Based on the deposits that Alligator munensis was found in, it may have inhabited similar environments as Chinese alligators, which includes lowlands and floodplains with a variety of waterbodies, including marshes, ponds and streams. A number of other animals were found in the same deposits as A. munensis, including softshell turtles and large mammals, specifically water buffalos and sambar deer.

The enlarged posterior maxillary tooth sockets may suggest that the back teeth of A. munensis were either globular or blunt with flattened sides, which is seen in several short-snouted alligatoroids. This, coupled with the overall robust build of the skull and well developed attachment sites for jaw musculature, suggests that Alligator munensis had a strong bite suited to crush prey. Such a lifestyle has appeared in Crocodilia on numerous occasions, but also happens to be the ancestral state for alligatorines, meaning that today's generalist alligators came from more specialised ancestry. However, this does not necessarily indicate that A. munensis was more specialised as well, as the appearance of crushing dentition may connect to an even greater degree of opportunism, possibly in response to seasonally available hard-shelled prey. Darlim and colleagues point towards the omnivorous big-headed turtle, which will consume greater quantities of molluscs during certain periods of the year. Broad-snouted caimans on the other hand favor hard-shelled prey, yet lack the enlarged posterior teeth of other durophages. Chinese alligators also lack this particular adaptation, but their ecology is generally poorly understood.

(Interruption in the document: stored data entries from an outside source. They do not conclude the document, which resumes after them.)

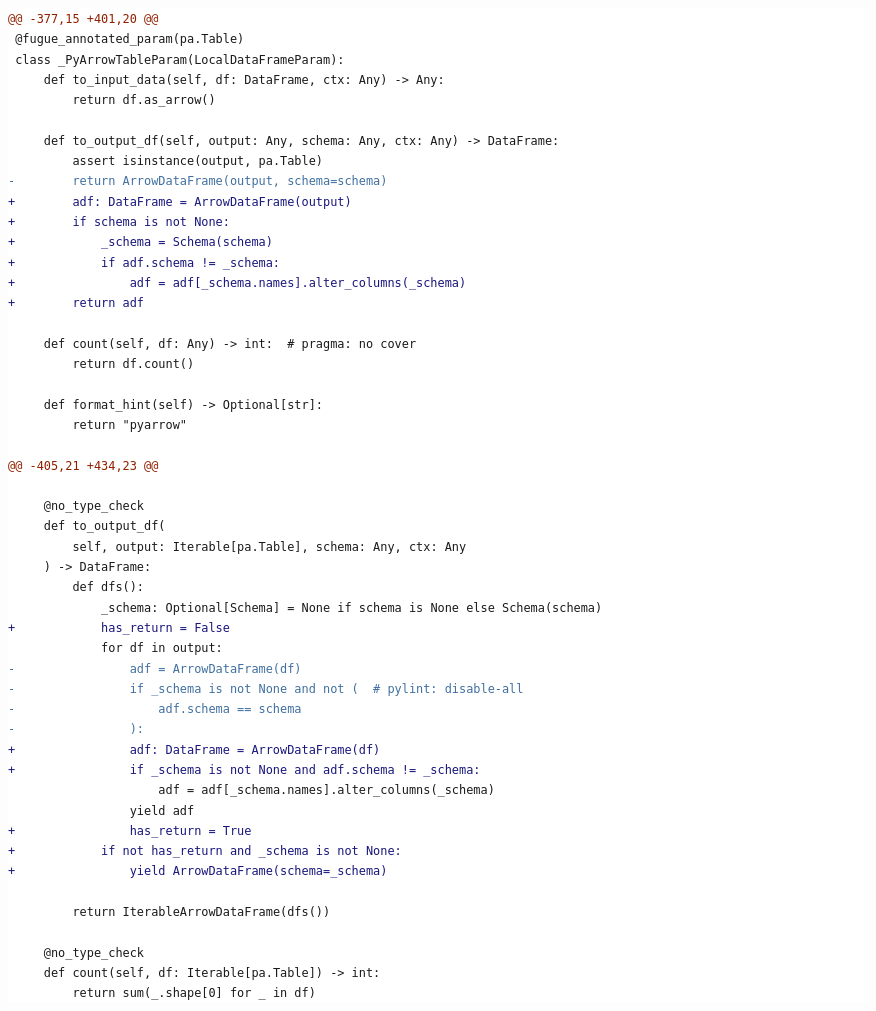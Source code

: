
 ```diff
@@ -377,15 +401,20 @@
 @fugue_annotated_param(pa.Table)
 class _PyArrowTableParam(LocalDataFrameParam):
     def to_input_data(self, df: DataFrame, ctx: Any) -> Any:
         return df.as_arrow()
 
     def to_output_df(self, output: Any, schema: Any, ctx: Any) -> DataFrame:
         assert isinstance(output, pa.Table)
-        return ArrowDataFrame(output, schema=schema)
+        adf: DataFrame = ArrowDataFrame(output)
+        if schema is not None:
+            _schema = Schema(schema)
+            if adf.schema != _schema:
+                adf = adf[_schema.names].alter_columns(_schema)
+        return adf
 
     def count(self, df: Any) -> int:  # pragma: no cover
         return df.count()
 
     def format_hint(self) -> Optional[str]:
         return "pyarrow"
 
@@ -405,21 +434,23 @@
 
     @no_type_check
     def to_output_df(
         self, output: Iterable[pa.Table], schema: Any, ctx: Any
     ) -> DataFrame:
         def dfs():
             _schema: Optional[Schema] = None if schema is None else Schema(schema)
+            has_return = False
             for df in output:
-                adf = ArrowDataFrame(df)
-                if _schema is not None and not (  # pylint: disable-all
-                    adf.schema == schema
-                ):
+                adf: DataFrame = ArrowDataFrame(df)
+                if _schema is not None and adf.schema != _schema:
                     adf = adf[_schema.names].alter_columns(_schema)
                 yield adf
+                has_return = True
+            if not has_return and _schema is not None:
+                yield ArrowDataFrame(schema=_schema)
 
         return IterableArrowDataFrame(dfs())
 
     @no_type_check
     def count(self, df: Iterable[pa.Table]) -> int:
         return sum(_.shape[0] for _ in df)
```
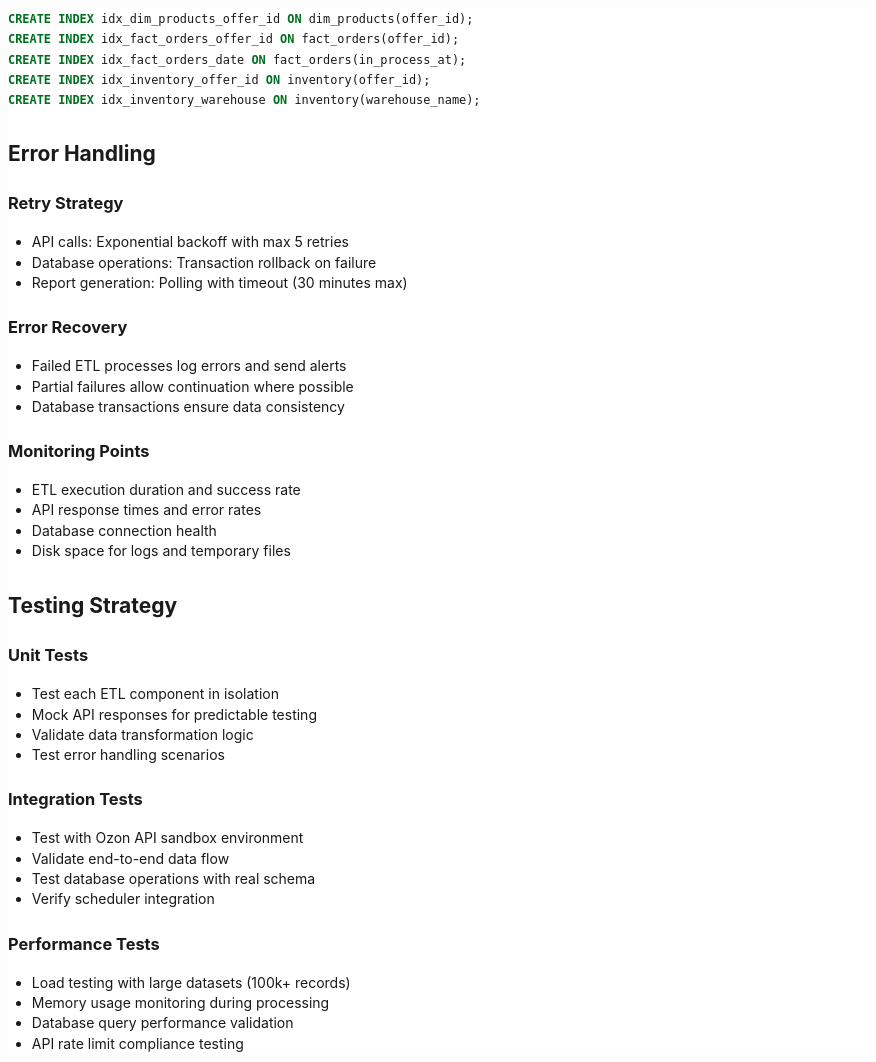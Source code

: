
 ```sql
CREATE INDEX idx_dim_products_offer_id ON dim_products(offer_id);
CREATE INDEX idx_fact_orders_offer_id ON fact_orders(offer_id);
CREATE INDEX idx_fact_orders_date ON fact_orders(in_process_at);
CREATE INDEX idx_inventory_offer_id ON inventory(offer_id);
CREATE INDEX idx_inventory_warehouse ON inventory(warehouse_name);
```

## Error Handling

### Retry Strategy

-   API calls: Exponential backoff with max 5 retries
-   Database operations: Transaction rollback on failure
-   Report generation: Polling with timeout (30 minutes max)

### Error Recovery

-   Failed ETL processes log errors and send alerts
-   Partial failures allow continuation where possible
-   Database transactions ensure data consistency

### Monitoring Points

-   ETL execution duration and success rate
-   API response times and error rates
-   Database connection health
-   Disk space for logs and temporary files

## Testing Strategy

### Unit Tests

-   Test each ETL component in isolation
-   Mock API responses for predictable testing
-   Validate data transformation logic
-   Test error handling scenarios

### Integration Tests

-   Test with Ozon API sandbox environment
-   Validate end-to-end data flow
-   Test database operations with real schema
-   Verify scheduler integration

### Performance Tests

-   Load testing with large datasets (100k+ records)
-   Memory usage monitoring during processing
-   Database query performance validation
-   API rate limit compliance testing
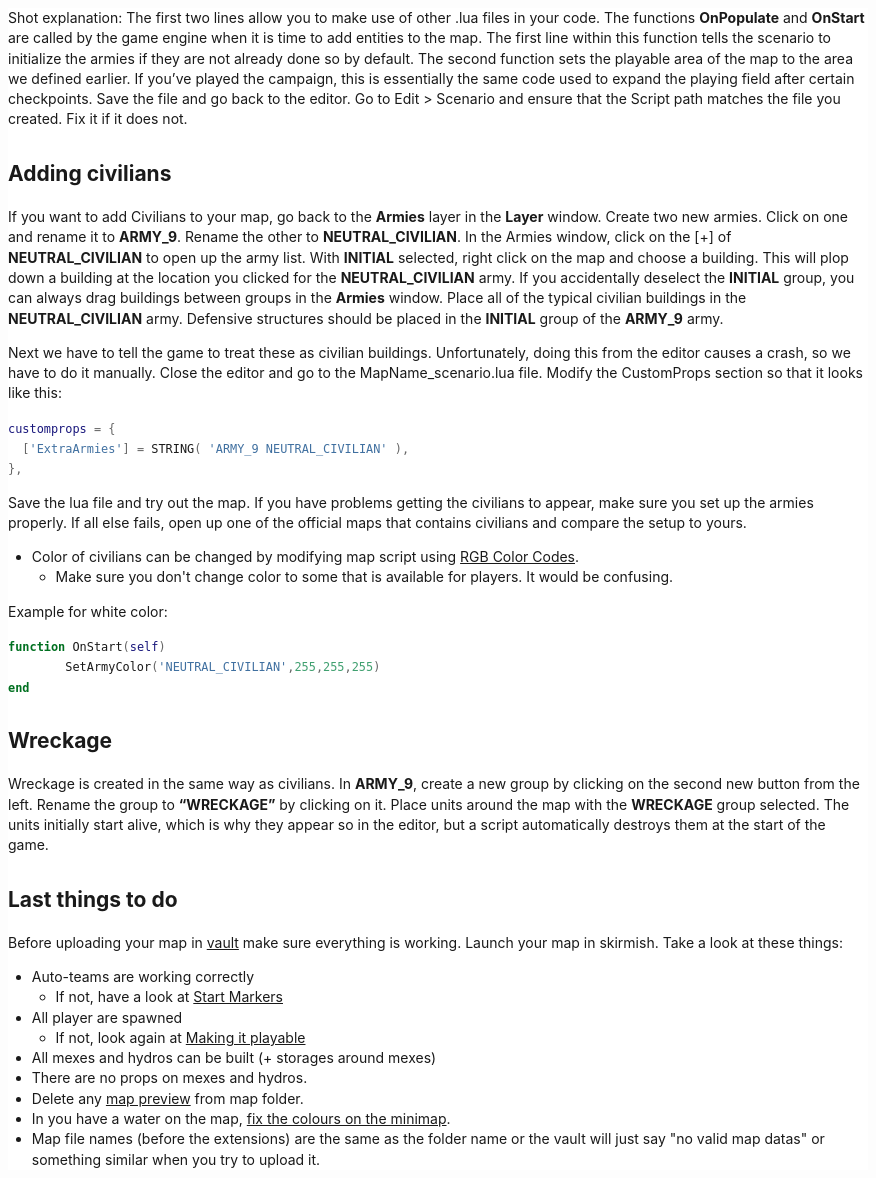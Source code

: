 Shot explanation: The first two lines allow you to make use of other .lua files in your code. The functions **OnPopulate** and **OnStart** are called by the game engine when it is time to add entities to the map. The first line within this function tells the scenario to initialize the armies if they are not already done so by default. The second function sets the playable area of the map to the area we defined earlier. If you’ve played the campaign, this is essentially the same code used to expand the playing field after certain checkpoints. Save the file and go back to the editor. Go to Edit \> Scenario and ensure that the Script path matches the file you created. Fix it if it does not. 

## Adding civilians

If you want to add Civilians to your map, go back to the **Armies** layer in the **Layer** window. Create two new armies. Click on one and rename it to **ARMY_9**. Rename the other to **NEUTRAL_CIVILIAN**. In the Armies window, click on the \[+\] of **NEUTRAL_CIVILIAN** to open up the army list. With **INITIAL** selected, right click on the map and choose a building. This will plop down a building at the location you clicked for the **NEUTRAL_CIVILIAN** army. If you accidentally deselect the **INITIAL** group, you can always drag buildings between groups in the **Armies** window. Place all of the typical civilian buildings in the **NEUTRAL_CIVILIAN** army. Defensive structures should be placed in the **INITIAL** group of the **ARMY_9** army.

Next we have to tell the game to treat these as civilian buildings. Unfortunately, doing this from the editor causes a crash, so we have to do it manually. Close the editor and go to the MapName_scenario.lua file. Modify the CustomProps section so that it looks like this:
```lua
customprops = {
  ['ExtraArmies'] = STRING( 'ARMY_9 NEUTRAL_CIVILIAN' ),
},
```
Save the lua file and try out the map. If you have problems getting the civilians to appear, make sure you set up the armies properly. If all else fails, open up one of the official maps that contains civilians and compare the setup to yours.
- Color of civilians can be changed by modifying map script using [RGB Color Codes](http://www.rapidtables.com/web/color/RGB_Color.htm).
	- Make sure you don't change color to some that is available for players. It would be confusing.

Example for white color:
```lua
function OnStart(self)
        SetArmyColor('NEUTRAL_CIVILIAN',255,255,255)
end
```
## Wreckage

Wreckage is created in the same way as civilians. In **ARMY_9**, create a new group by clicking on the second new button from the left. Rename the group to **“WRECKAGE”** by clicking on it. Place units around the map with the **WRECKAGE** group selected. The units initially start alive, which is why they appear so in the editor, but a script automatically destroys them at the start of the game.

## Last things to do

Before uploading your map in [vault](/Play/Client/Map-&-Mod-Vault#map-vault) make sure everything is working. Launch your map in skirmish. Take a look at these things:
- Auto-teams are working correctly
	- If not, have a look at [Start Markers](/Development/Mapping/GPG-Map-Editor#create-start-markers)
- All player are spawned
	- If not, look again at [Making it playable](/Development/Mapping/GPG-Map-Editor#making-it-playable)
- All mexes and hydros can be built (+ storages around mexes)
- There are no props on mexes and hydros.
- Delete any [map preview](/Development/Mapping/GPG-Map-Editor#working-map-preview) from map folder.
- In you have a water on the map, [fix the colours on the minimap](/Development/Mapping/GPG-Map-Editor#fixing-minimap-colours).
- Map file names (before the extensions) are the same as the folder name or the vault will just say "no valid map datas" or something similar when you try to upload it.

The function of the restracted nares of Alligator munensis is unknown, although similar conditions are seen in other animals. Similar adaptations for instance are seen in a number of secondarily marine animals like whales, ichthyosaurs, plesiosaurs, mesosaurs and the Jurassic metriorhynchoids, distant cousins of crocodilians. However, marine habits are dismissed not only due to the locality where A. munensis was found, but also due to the fact that no alligators are known to have possessed salt glands, rendering indefinite habitation of saltwater impossible. Among crown crocodilians, retracted nares are also seen in Purussaurus and, to a lesser degree, Siamese crocodiles as well as Crocodylus thorbjarnarsoni.